_What to work on_:
Filter the entries, keeping every line with the string "modules".

_Data for review_:
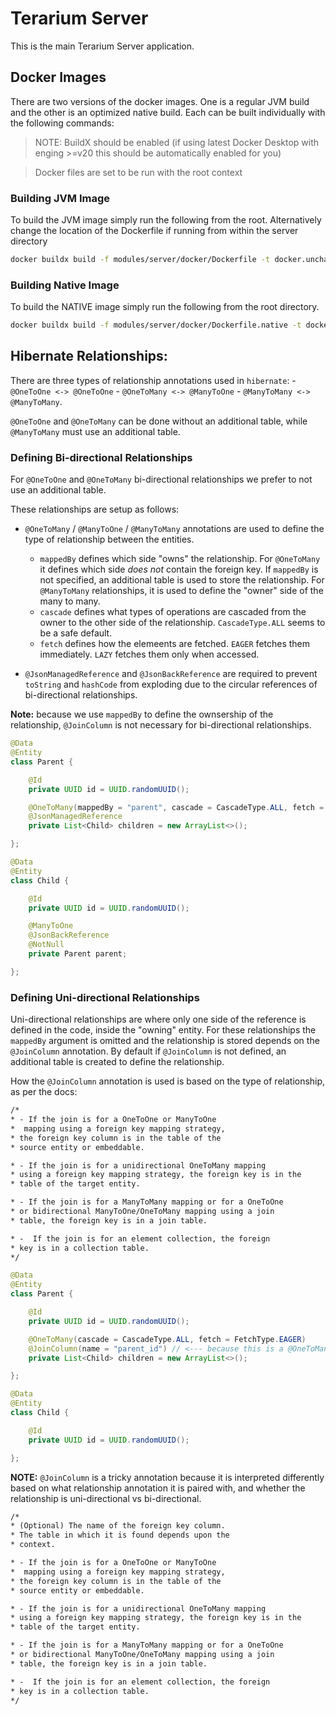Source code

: # Terarium Server

This is the main Terarium Server application.

## Docker Images

There are two versions of the docker images. One is a regular JVM build and the other is an optimized native build. Each can be built individually with the following commands:

> NOTE: BuildX should be enabled (if using latest Docker Desktop with enging >=v20 this should be automatically enabled for you)

> Docker files are set to be run with the root context

### Building JVM Image

To build the JVM image simply run the following from the root. Alternatively change the location of the Dockerfile if running from within the server directory
```sh
docker buildx build -f modules/server/docker/Dockerfile -t docker.uncharted.software/terarium:server .
```

### Building Native Image
To build the NATIVE image simply run the following from the root directory.
```sh
docker buildx build -f modules/server/docker/Dockerfile.native -t docker.uncharted.software/terarium:server .
```

## Hibernate Relationships:

There are three types of relationship annotations used in `hibernate`:
    - `@OneToOne <-> @OneToOne`
    - `@OneToMany <-> @ManyToOne`
    - `@ManyToMany <-> @ManyToMany`.

`@OneToOne` and `@OneToMany` can be done without an additional table, while `@ManyToMany` must use an additional table.

### Defining Bi-directional Relationships

For `@OneToOne` and `@OneToMany` bi-directional relationships we prefer to not use an additional table.

These relationships are setup as follows:

- `@OneToMany` / `@ManyToOne` / `@ManyToMany` annotations are used to define the type of relationship between the entities.
    - `mappedBy` defines which side "owns" the relationship. For `@OneToMany` it defines which side _does not_ contain the foreign key. If `mappedBy` is not specified, an additional table is used to store the relationship. For `@ManyToMany` relationships, it is used to define the "owner" side of the many to many.
    - `cascade` defines what types of operations are cascaded from the owner to the other side of the relationship. `CascadeType.ALL` seems to be a safe default.
    - `fetch` defines how the elemeents are fetched. `EAGER` fetches them immediately. `LAZY` fetches them only when accessed.

- `@JsonManagedReference` and `@JsonBackReference` are required to prevent `toString` and `hashCode` from exploding due to the circular references of bi-directional relationships.

**Note:** because we use `mappedBy` to define the ownsership of the relationship, `@JoinColumn` is not necessary for bi-directional relationships.

```java
@Data
@Entity
class Parent {

    @Id
    private UUID id = UUID.randomUUID();

    @OneToMany(mappedBy = "parent", cascade = CascadeType.ALL, fetch = FetchType.EAGER)
    @JsonManagedReference
    private List<Child> children = new ArrayList<>();

};

@Data
@Entity
class Child {

    @Id
    private UUID id = UUID.randomUUID();

    @ManyToOne
    @JsonBackReference
    @NotNull
    private Parent parent;

};
```

### Defining Uni-directional Relationships

Uni-directional relationships are where only one side of the reference is defined in the code, inside the "owning" entity. For these relationships the `mappedBy` argument is omitted and the relationship is stored depends on the `@JoinColumn` annotation. By default if `@JoinColumn` is not defined, an additional table is created to define the relationship.

How the `@JoinColumn` annotation is used is based on the type of relationship, as per the docs:

```html
/*
* - If the join is for a OneToOne or ManyToOne
*  mapping using a foreign key mapping strategy,
* the foreign key column is in the table of the
* source entity or embeddable.

* - If the join is for a unidirectional OneToMany mapping
* using a foreign key mapping strategy, the foreign key is in the
* table of the target entity.

* - If the join is for a ManyToMany mapping or for a OneToOne
* or bidirectional ManyToOne/OneToMany mapping using a join
* table, the foreign key is in a join table.

* -  If the join is for an element collection, the foreign
* key is in a collection table.
*/
```

```java
@Data
@Entity
class Parent {

    @Id
    private UUID id = UUID.randomUUID();

    @OneToMany(cascade = CascadeType.ALL, fetch = FetchType.EAGER)
	@JoinColumn(name = "parent_id") // <--- because this is a @OneToMany uni-directional relationship, its referencing the column on the child, not the parent.
    private List<Child> children = new ArrayList<>();

};

@Data
@Entity
class Child {

    @Id
    private UUID id = UUID.randomUUID();

};
```

**NOTE:** `@JoinColumn` is a tricky annotation because it is interpreted differently based on what relationship annotation it is paired with, and whether the relationship is uni-directional vs bi-directional.

```html
/*
* (Optional) The name of the foreign key column.
* The table in which it is found depends upon the
* context.

* - If the join is for a OneToOne or ManyToOne
*  mapping using a foreign key mapping strategy,
* the foreign key column is in the table of the
* source entity or embeddable.

* - If the join is for a unidirectional OneToMany mapping
* using a foreign key mapping strategy, the foreign key is in the
* table of the target entity.

* - If the join is for a ManyToMany mapping or for a OneToOne
* or bidirectional ManyToOne/OneToMany mapping using a join
* table, the foreign key is in a join table.

* -  If the join is for an element collection, the foreign
* key is in a collection table.
*/
```

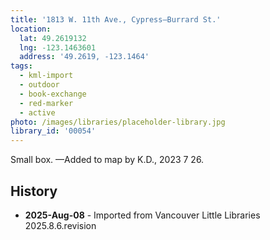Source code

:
```yaml
---
title: '1813 W. 11th Ave., Cypress—Burrard St.'
location:
  lat: 49.2619132
  lng: -123.1463601
  address: '49.2619, -123.1464'
tags:
  - kml-import
  - outdoor
  - book-exchange
  - red-marker
  - active
photo: /images/libraries/placeholder-library.jpg
library_id: '00054'
---
```

Small box.
—Added to map by K.D., 2023 7 26.  

## History
- **2025-Aug-08** - Imported from Vancouver Little Libraries 2025.8.6.revision
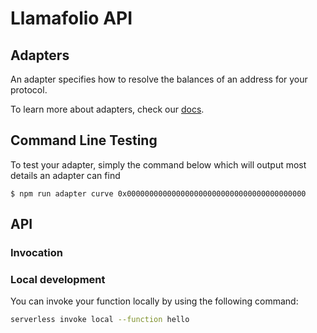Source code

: # Llamafolio API

## Adapters

An adapter specifies how to resolve the balances of an address for your protocol.

To learn more about adapters, check our [docs](https://docs.llamafolio.com).

## Command Line Testing

To test your adapter, simply the command below which will output most details an adapter can find

```
$ npm run adapter curve 0x0000000000000000000000000000000000000000
```

## API

### Invocation

### Local development

You can invoke your function locally by using the following command:

```bash
serverless invoke local --function hello
```
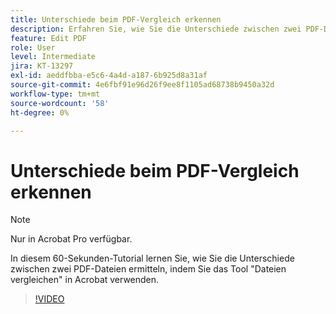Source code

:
 ```yaml
---
title: Unterschiede beim PDF-Vergleich erkennen
description: Erfahren Sie, wie Sie die Unterschiede zwischen zwei PDF-Dateien mit dem Werkzeug "Dateien vergleichen" in Acrobat ermitteln.
feature: Edit PDF
role: User
level: Intermediate
jira: KT-13297
exl-id: aeddfbba-e5c6-4a4d-a187-6b925d8a31af
source-git-commit: 4e6fbf91e96d26f9ee8f1105ad68738b9450a32d
workflow-type: tm+mt
source-wordcount: '58'
ht-degree: 0%

---
```


# Unterschiede beim PDF-Vergleich erkennen

>[!NOTE]
>
>Nur in Acrobat Pro verfügbar.

In diesem 60-Sekunden-Tutorial lernen Sie, wie Sie die Unterschiede zwischen zwei PDF-Dateien ermitteln, indem Sie das Tool &quot;Dateien vergleichen&quot; in Acrobat verwenden.

>[!VIDEO](https://video.tv.adobe.com/v/3409905?quality=12&learn=on&hidetitle=true)
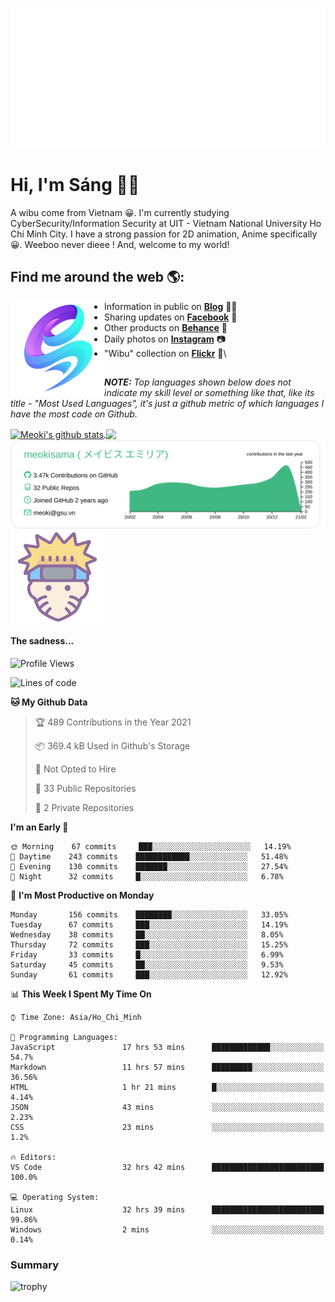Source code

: <p align="center">
<a href="https://meokisama.github.io">
    <img src="effect.svg"/>
</a>
</p>

# Hi, I'm Sáng 👋🏾
A wibu come from Vietnam 😀. I'm currently studying CyberSecurity/Information Security at UIT - Vietnam National University Ho Chi Minh City. I have a strong passion for 2D animation, Anime specifically 😀. Weeboo never dieee ! And, welcome to my world!


## Find me around the web 🌎:
<a href="https://facebook.com/slytherinnn/"><img align="left" width="150" height="150" src="https://github.com/meokisama/meokisama/blob/master/image/2750554.png"> </a>
- Information in public on <a href="https://meokisama.github.io/">__Blog__</a> ✍🏾
- Sharing updates on <a href="https://facebook.com/slytherinnn/">__Facebook__</a> 💼
- Other products on <a href="https://www.behance.net/meokisama">__Behance__</a> 🏓
- Daily photos on <a href="https://www.instagram.com/hi.im.meoki/">__Instagram__</a> 📷
- "Wibu" collection on <a href="https://www.flickr.com/photos/meokisama/albums">__Flickr__</a> 👾\
##
___NOTE:___ _Top languages shown below does not indicate my skill level or something like that, like its title - "Most Used Languages", it's just a github metric of which languages I have the most code on Github._


<a href="https://github.com/meokisama">
  <img align="center" src="https://github-readme-stats.vercel.app/api?username=meokisama&show_icons=true&include_all_commits=true&theme=vue&count_private=true&line_height=28.8" alt="Meoki's github stats" />
</a>
<a href="https://github.com/meokisama">
  <img align="center" src="https://github-readme-stats.vercel.app/api/top-langs/?username=meokisama&layout=compact&theme=vue&langs_count=10" />
</a>

<div style="overflow: hidden;justify-content:space-around;">
  <img align="center" src="https://raw.githubusercontent.com/meokisama/meokisama/master/profile-summary-card-output/vue/0-profile-details.svg"/>
  <img align="center" src="image/favicon.png" width="150">
</div>

#### The sadness...

<!--START_SECTION:waka-->
![Profile Views](http://img.shields.io/badge/Profile%20Views-45-blue)

![Lines of code](https://img.shields.io/badge/From%20Hello%20World%20I%27ve%20Written-3.0%20million%20lines%20of%20code-blue)

**🐱 My Github Data** 

> 🏆 489 Contributions in the Year 2021
 > 
> 📦 369.4 kB Used in Github's Storage 
 > 
> 🚫 Not Opted to Hire
 > 
> 📜 33 Public Repositories 
 > 
> 🔑 2 Private Repositories  
 > 
**I'm an Early 🐤** 

```text
🌞 Morning    67 commits     ███░░░░░░░░░░░░░░░░░░░░░░   14.19% 
🌆 Daytime    243 commits    ████████████░░░░░░░░░░░░░   51.48% 
🌃 Evening    130 commits    ███████░░░░░░░░░░░░░░░░░░   27.54% 
🌙 Night      32 commits     █░░░░░░░░░░░░░░░░░░░░░░░░   6.78%

```
📅 **I'm Most Productive on Monday** 

```text
Monday       156 commits    ████████░░░░░░░░░░░░░░░░░   33.05% 
Tuesday      67 commits     ███░░░░░░░░░░░░░░░░░░░░░░   14.19% 
Wednesday    38 commits     ██░░░░░░░░░░░░░░░░░░░░░░░   8.05% 
Thursday     72 commits     ███░░░░░░░░░░░░░░░░░░░░░░   15.25% 
Friday       33 commits     █░░░░░░░░░░░░░░░░░░░░░░░░   6.99% 
Saturday     45 commits     ██░░░░░░░░░░░░░░░░░░░░░░░   9.53% 
Sunday       61 commits     ███░░░░░░░░░░░░░░░░░░░░░░   12.92%

```


📊 **This Week I Spent My Time On** 

```text
⌚︎ Time Zone: Asia/Ho_Chi_Minh

💬 Programming Languages: 
JavaScript               17 hrs 53 mins      █████████████░░░░░░░░░░░░   54.7% 
Markdown                 11 hrs 57 mins      █████████░░░░░░░░░░░░░░░░   36.56% 
HTML                     1 hr 21 mins        █░░░░░░░░░░░░░░░░░░░░░░░░   4.14% 
JSON                     43 mins             ░░░░░░░░░░░░░░░░░░░░░░░░░   2.23% 
CSS                      23 mins             ░░░░░░░░░░░░░░░░░░░░░░░░░   1.2%

🔥 Editors: 
VS Code                  32 hrs 42 mins      █████████████████████████   100.0%

💻 Operating System: 
Linux                    32 hrs 39 mins      █████████████████████████   99.86% 
Windows                  2 mins              ░░░░░░░░░░░░░░░░░░░░░░░░░   0.14%

```


<!--END_SECTION:waka-->
### Summary
![trophy](https://github-profile-trophy.vercel.app/?username=meokisama)
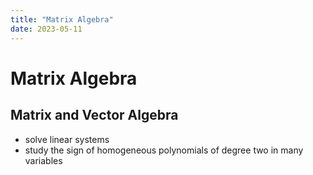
 ```yaml
---
title: "Matrix Algebra"
date: 2023-05-11
---
```

# Matrix Algebra
## Matrix and Vector Algebra
- solve linear systems
- study the sign of homogeneous polynomials of degree two in many variables

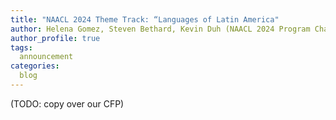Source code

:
 ```yaml
---
title: "NAACL 2024 Theme Track: “Languages of Latin America"
author: Helena Gomez, Steven Bethard, Kevin Duh (NAACL 2024 Program Chairs)
author_profile: true
tags:
  announcement
categories:
  blog
---
```


(TODO: copy over our CFP) 
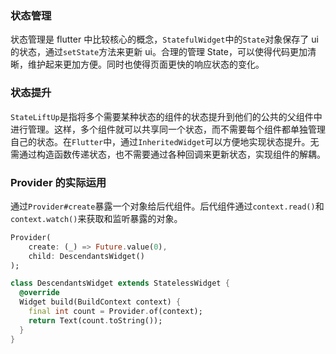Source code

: ### 状态管理

状态管理是 flutter 中比较核心的概念，`StatefulWidget`中的`State`对象保存了 ui 的状态，通过`setState`方法来更新 ui。合理的管理 State，可以使得代码更加清晰，维护起来更加方便。同时也使得页面更快的响应状态的变化。

### 状态提升

`StateLiftUp`是指将多个需要某种状态的组件的状态提升到他们的公共的父组件中进行管理。这样，多个组件就可以共享同一个状态，而不需要每个组件都单独管理自己的状态。在`Flutter`中，通过`InheritedWidget`可以方便地实现状态提升。无需通过构造函数传递状态，也不需要通过各种回调来更新状态，实现组件的解耦。

### Provider 的实际运用

通过`Provider#create`暴露一个对象给后代组件。后代组件通过`context.read()`和`context.watch()`来获取和监听暴露的对象。

```dart
Provider(
    create: (_) => Future.value(0),
    child: DescendantsWidget()
);

class DescendantsWidget extends StatelessWidget {
  @override
  Widget build(BuildContext context) {
    final int count = Provider.of(context);
    return Text(count.toString());
  }
}
```
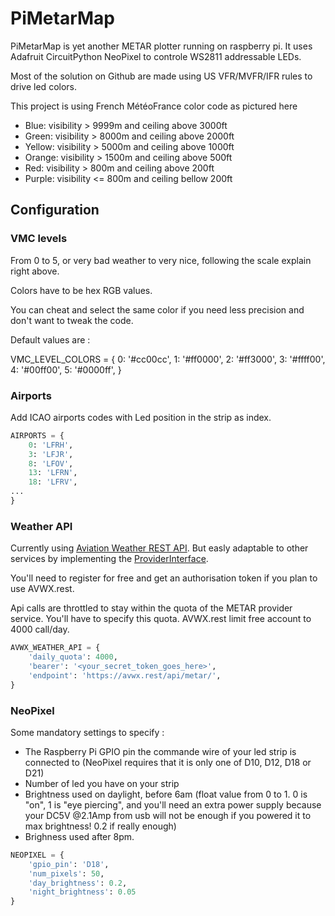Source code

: # PiMetarMap

PiMetarMap is yet another METAR plotter running on raspberry pi. It uses Adafruit CircuitPython NeoPixel to controle WS2811 addressable LEDs.

Most of the solution on Github are made using US VFR/MVFR/IFR rules to drive led colors.

This project is using French MétéoFrance color code as pictured here

- Blue: visibility > 9999m and ceiling above 3000ft
- Green: visibility > 8000m and ceiling above 2000ft
- Yellow: visibility > 5000m and ceiling above 1000ft
- Orange: visibility > 1500m and ceiling above 500ft
- Red: visibility > 800m and ceiling above 200ft
- Purple: visibility <= 800m and ceiling bellow 200ft

## Configuration

### VMC levels

From 0 to 5, or very bad weather to very nice, following the scale explain right above.

Colors have to be hex RGB values.

You can cheat and select the same color if you need less precision and don't want to tweak the code.

Default values are :

VMC_LEVEL_COLORS = {
    0: '#cc00cc',
    1: '#ff0000',
    2: '#ff3000',
    3: '#ffff00',
    4: '#00ff00',
    5: '#0000ff',
}

### Airports

Add ICAO airports codes with Led position in the strip as index.

```Python
AIRPORTS = {
    0: 'LFRH',
    3: 'LFJR',
    8: 'LFOV',
    13: 'LFRN',
    18: 'LFRV',
...
}
```

### Weather API

Currently using [Aviation Weather REST API](https://avwx.rest/). But easly adaptable to other services by implementing the [ProviderInterface](https://github.com/dodubassman/PiMetarMap/blob/main/pmm/metar/provider/__init__.py#L6).

You'll need to register for free and get an authorisation token if you plan to use AVWX.rest.

Api calls are throttled to stay within the quota of the METAR provider service. You'll have to specify this quota. AVWX.rest limit free account to 4000 call/day.

```Python
AVWX_WEATHER_API = {
    'daily_quota': 4000,
    'bearer': '<your_secret_token_goes_here>',
    'endpoint': 'https://avwx.rest/api/metar/',
}
```

### NeoPixel

Some mandatory settings to specify :

* The Raspberry Pi GPIO pin the commande wire of your led strip is connected to (NeoPixel requires that it is only one of D10, D12, D18 or D21)
* Number of led you have on your strip
* Brightness used on daylight, before 6am (float value from 0 to 1. 0 is "on", 1 is "eye piercing", and you'll need an extra power supply because your DC5V @2.1Amp from usb will not be enough if you powered it to max brightness! 0.2 if really enough)
* Brighness used after 8pm.


```Python
NEOPIXEL = {
    'gpio_pin': 'D18',
    'num_pixels': 50,
    'day_brightness': 0.2,
    'night_brightness': 0.05
}
```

_Answer box_:
docker buildx build -f modules/server/docker/Dockerfile -t docker.uncharted.software/terarium:server .
docker buildx build -f modules/server/docker/Dockerfile.native -t docker.uncharted.software/terarium:server .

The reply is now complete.